» **The task**: Those lines of the records that contain "documentclass" are to be located and copied.

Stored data
=== Section Start ===

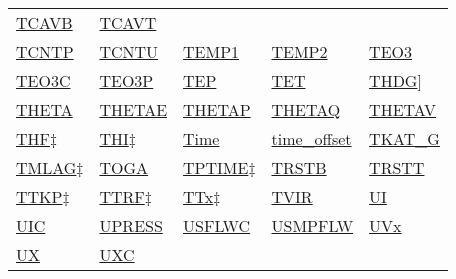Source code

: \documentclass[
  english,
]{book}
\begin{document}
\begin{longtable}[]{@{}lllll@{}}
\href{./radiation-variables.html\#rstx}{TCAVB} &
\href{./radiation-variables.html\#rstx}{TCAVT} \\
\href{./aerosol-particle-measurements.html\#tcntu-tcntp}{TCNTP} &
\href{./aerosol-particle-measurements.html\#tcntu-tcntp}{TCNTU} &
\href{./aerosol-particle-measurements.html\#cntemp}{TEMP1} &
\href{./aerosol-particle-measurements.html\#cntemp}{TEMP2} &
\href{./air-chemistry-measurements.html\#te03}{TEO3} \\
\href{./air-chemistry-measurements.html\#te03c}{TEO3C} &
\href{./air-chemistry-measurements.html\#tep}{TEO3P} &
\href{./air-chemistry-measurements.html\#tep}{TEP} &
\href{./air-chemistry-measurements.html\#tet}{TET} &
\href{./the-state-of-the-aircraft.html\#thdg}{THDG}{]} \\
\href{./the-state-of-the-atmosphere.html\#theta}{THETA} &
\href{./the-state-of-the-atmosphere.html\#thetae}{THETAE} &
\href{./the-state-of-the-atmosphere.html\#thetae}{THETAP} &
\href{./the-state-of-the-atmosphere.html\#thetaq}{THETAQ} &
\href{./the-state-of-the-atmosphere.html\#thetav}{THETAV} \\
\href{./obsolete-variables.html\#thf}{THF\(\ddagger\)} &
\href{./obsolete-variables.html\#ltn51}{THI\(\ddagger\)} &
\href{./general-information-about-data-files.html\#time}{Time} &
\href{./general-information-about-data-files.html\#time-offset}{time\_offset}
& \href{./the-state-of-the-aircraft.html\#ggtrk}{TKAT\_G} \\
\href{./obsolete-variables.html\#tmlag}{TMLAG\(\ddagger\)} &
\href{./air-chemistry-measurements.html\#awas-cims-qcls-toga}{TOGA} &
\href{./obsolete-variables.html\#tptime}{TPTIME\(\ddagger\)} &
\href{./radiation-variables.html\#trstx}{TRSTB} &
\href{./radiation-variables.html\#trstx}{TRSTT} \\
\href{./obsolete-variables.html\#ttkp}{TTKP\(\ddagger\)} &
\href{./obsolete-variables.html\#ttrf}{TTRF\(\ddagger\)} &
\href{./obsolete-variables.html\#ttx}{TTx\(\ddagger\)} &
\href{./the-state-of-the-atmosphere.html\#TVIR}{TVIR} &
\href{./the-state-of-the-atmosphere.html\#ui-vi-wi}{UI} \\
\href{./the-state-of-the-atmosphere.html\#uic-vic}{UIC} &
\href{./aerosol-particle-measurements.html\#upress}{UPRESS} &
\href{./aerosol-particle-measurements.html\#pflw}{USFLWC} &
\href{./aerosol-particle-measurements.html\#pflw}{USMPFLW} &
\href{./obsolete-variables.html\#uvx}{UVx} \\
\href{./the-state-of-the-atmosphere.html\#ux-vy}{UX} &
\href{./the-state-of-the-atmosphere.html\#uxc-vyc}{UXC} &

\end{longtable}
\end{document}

=== Section End ===
=== Section Start ===

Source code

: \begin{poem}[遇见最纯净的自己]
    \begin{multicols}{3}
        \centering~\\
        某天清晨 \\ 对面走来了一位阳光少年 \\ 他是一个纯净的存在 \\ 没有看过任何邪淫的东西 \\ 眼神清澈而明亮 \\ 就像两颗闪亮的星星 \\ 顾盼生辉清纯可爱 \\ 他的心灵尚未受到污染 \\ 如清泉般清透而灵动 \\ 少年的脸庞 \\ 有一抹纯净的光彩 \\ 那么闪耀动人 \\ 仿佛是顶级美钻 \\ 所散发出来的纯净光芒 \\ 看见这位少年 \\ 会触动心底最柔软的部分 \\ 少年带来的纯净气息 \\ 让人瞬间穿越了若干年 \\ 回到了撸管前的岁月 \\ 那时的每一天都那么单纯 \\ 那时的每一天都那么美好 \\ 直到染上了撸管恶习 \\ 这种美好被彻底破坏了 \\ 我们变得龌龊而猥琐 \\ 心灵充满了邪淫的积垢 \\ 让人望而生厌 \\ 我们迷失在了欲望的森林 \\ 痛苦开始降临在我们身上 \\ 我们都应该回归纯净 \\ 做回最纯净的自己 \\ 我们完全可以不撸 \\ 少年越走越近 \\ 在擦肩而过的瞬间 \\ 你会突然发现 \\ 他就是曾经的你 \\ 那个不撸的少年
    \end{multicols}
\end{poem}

=== Section End ===
=== Section Start ===

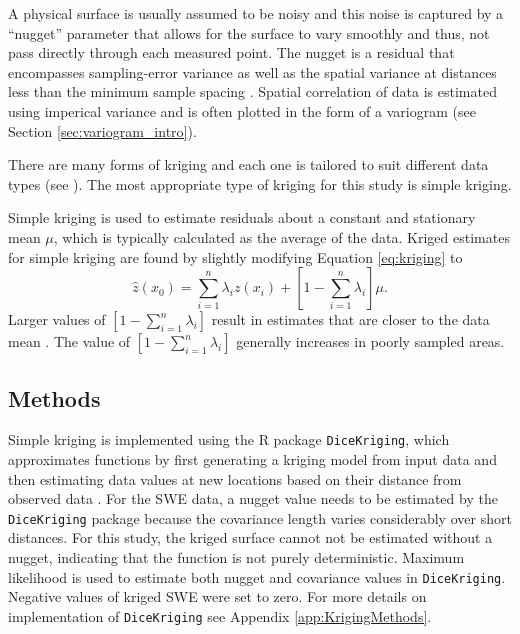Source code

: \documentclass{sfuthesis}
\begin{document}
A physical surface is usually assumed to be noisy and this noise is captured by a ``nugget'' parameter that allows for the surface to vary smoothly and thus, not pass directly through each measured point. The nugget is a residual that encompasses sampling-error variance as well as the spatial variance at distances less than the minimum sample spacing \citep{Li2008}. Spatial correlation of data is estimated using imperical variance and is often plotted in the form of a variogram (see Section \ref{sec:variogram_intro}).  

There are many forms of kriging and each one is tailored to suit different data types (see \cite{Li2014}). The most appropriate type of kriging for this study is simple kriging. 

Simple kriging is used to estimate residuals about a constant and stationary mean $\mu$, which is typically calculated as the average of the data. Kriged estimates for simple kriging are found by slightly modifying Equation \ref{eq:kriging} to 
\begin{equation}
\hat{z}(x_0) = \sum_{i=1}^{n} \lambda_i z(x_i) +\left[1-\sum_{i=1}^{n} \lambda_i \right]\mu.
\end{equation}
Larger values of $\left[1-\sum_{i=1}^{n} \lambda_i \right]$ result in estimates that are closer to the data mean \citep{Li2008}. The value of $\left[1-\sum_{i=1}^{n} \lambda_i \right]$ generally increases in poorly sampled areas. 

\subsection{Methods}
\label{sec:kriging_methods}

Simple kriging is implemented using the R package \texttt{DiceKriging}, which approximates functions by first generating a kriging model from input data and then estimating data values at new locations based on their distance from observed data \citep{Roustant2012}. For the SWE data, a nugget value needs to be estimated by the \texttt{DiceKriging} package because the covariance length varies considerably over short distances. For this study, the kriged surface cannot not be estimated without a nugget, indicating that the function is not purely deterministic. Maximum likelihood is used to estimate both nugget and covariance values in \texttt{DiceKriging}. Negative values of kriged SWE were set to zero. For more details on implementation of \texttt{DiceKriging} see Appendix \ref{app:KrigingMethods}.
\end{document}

=== Section End ===

» **Exercise result**:
: \documentclass[
: \documentclass{sfuthesis}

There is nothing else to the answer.